The U.S. government sees oil production further climbing next year even amid transportation logjams in the country’s most prolific shale play.
The Energy Information Administration sees U.S. crude output averaging 11.8 million barrels a day in 2019, up from its 11.76 million barrel a day estimate in the June outlook.
“In 2019, EIA forecasts that the United States will average nearly 12 million barrels of crude oil production per day,” said Linda Capuano, Administrator of the EIA. “If the forecast holds, that would make the U.S. the world’s leading producer of crude.”
U.S. crude output has remained above the 10-million-barrel a day mark since February. That’s while Saudi Arabia told OPEC it pumped about 10.5 million barrels of crude a day last month as the kingdom sought to cap rallying prices by ramping up output, according to people familiar with the matter.
Concerns linger over the worsening bottleneck in the biggest U.S. shale region, the Permian Basin, and how that might affect domestic output in the second half of the year. Due to limited pipeline transportation in the region, production may start to slow in the area, according to Scott Sheffield, the chairman of Pioneer Natural Resources Co. “We will reach capacity in the next 3 to 4 months,” he said in June.

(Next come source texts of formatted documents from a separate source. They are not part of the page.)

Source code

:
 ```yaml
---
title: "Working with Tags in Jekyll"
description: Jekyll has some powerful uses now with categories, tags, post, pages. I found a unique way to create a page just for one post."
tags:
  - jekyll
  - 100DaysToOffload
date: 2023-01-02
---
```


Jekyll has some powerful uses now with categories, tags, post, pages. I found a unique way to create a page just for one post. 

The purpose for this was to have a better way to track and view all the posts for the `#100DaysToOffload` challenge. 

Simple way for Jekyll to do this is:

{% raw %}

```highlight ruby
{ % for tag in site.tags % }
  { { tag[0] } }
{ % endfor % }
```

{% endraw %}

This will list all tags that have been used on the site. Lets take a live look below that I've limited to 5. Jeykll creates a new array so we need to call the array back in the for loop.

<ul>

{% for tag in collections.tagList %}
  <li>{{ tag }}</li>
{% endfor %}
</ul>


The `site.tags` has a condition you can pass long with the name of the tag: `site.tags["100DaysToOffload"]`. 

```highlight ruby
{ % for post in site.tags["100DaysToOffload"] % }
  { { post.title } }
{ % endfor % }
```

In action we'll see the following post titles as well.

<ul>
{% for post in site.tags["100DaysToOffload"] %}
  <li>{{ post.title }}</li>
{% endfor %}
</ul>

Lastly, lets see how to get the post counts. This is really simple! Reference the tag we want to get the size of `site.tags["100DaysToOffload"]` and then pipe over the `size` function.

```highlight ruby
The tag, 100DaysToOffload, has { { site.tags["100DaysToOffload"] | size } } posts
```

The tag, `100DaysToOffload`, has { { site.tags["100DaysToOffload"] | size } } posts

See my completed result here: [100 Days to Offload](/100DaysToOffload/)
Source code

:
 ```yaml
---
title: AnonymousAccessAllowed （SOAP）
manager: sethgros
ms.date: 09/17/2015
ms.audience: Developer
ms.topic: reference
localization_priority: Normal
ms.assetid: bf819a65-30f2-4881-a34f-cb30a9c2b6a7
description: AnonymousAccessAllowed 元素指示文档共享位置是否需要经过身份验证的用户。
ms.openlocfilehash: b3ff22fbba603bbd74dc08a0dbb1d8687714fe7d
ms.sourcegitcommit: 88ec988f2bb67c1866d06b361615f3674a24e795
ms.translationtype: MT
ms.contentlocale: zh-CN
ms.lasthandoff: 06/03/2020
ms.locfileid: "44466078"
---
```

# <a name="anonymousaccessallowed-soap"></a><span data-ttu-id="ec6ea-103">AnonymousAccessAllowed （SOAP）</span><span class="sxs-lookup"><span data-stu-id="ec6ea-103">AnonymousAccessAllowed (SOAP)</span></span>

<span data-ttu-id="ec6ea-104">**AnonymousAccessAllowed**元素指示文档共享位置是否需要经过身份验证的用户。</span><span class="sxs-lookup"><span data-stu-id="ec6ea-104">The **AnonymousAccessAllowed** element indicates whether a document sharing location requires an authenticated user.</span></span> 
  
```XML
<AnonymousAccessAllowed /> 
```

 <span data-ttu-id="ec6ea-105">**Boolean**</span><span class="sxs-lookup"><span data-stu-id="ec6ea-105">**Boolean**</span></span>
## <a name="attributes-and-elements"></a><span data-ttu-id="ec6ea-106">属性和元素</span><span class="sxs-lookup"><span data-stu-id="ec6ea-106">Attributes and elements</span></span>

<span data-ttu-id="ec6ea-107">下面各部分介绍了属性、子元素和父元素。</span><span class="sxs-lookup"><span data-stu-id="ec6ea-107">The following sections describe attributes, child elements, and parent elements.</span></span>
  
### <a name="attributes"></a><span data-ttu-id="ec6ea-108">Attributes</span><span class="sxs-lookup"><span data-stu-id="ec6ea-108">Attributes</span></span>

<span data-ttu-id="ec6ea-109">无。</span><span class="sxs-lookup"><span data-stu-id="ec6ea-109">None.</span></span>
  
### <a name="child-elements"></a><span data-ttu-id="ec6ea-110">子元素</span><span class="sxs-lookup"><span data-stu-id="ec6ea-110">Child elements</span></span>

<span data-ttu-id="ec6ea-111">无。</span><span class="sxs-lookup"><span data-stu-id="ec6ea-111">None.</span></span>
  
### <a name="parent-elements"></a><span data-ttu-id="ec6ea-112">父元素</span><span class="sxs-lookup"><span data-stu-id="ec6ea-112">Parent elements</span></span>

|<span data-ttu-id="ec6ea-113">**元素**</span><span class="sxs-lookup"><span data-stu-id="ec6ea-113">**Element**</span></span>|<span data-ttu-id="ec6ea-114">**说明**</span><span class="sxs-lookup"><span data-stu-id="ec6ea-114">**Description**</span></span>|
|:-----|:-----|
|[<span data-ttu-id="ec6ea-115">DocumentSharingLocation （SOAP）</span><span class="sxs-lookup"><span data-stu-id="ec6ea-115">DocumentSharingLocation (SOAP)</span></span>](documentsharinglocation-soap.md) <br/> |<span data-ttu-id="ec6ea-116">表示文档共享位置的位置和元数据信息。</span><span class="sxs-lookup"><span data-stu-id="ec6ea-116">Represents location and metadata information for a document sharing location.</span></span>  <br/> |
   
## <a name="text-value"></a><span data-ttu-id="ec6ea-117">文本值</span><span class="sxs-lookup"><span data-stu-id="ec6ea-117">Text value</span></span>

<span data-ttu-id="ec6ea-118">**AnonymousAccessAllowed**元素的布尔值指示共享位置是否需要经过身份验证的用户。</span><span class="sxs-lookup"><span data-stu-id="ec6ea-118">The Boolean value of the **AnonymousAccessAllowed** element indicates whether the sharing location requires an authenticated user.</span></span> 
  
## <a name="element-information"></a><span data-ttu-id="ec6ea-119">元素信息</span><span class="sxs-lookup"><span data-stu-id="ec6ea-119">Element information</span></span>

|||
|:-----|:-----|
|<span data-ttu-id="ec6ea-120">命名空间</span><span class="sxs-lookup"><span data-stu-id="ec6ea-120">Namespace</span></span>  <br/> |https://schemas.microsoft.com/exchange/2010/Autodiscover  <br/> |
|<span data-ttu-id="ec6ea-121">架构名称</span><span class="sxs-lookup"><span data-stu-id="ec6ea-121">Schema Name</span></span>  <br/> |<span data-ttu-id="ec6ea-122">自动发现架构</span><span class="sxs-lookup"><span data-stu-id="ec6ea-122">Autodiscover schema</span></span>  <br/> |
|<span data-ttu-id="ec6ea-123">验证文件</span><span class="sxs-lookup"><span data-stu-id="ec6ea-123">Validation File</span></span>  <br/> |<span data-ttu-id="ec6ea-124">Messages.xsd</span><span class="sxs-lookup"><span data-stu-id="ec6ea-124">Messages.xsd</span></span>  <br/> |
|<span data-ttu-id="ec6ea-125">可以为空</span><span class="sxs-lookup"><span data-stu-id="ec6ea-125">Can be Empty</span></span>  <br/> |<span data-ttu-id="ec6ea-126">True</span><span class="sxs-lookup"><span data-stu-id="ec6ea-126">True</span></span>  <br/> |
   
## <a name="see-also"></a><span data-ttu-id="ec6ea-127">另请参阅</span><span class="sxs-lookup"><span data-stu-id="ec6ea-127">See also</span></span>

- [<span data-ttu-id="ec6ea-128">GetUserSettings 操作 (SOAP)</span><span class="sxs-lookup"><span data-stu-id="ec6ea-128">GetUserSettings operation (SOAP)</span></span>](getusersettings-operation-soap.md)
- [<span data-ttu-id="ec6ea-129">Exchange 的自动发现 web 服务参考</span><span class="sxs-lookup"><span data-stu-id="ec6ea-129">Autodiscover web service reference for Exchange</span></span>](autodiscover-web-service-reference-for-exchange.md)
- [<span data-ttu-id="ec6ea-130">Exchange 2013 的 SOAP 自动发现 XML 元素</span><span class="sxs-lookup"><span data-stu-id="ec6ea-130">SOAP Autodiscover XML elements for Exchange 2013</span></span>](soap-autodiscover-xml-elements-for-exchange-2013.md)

The EIA left its average domestic output forecast for this year unchanged at 10.79 million barrels a day, above the 1970 record of 9.6 million a day, according to the agency’s Short-Term Energy Outlook released on Tuesday. Its global crude production forecast for next year was raised to 102.54 million barrels a day from a previous forecast of 102.21 million a day. The agency’s world demand growth estimate for 2019 was lowered.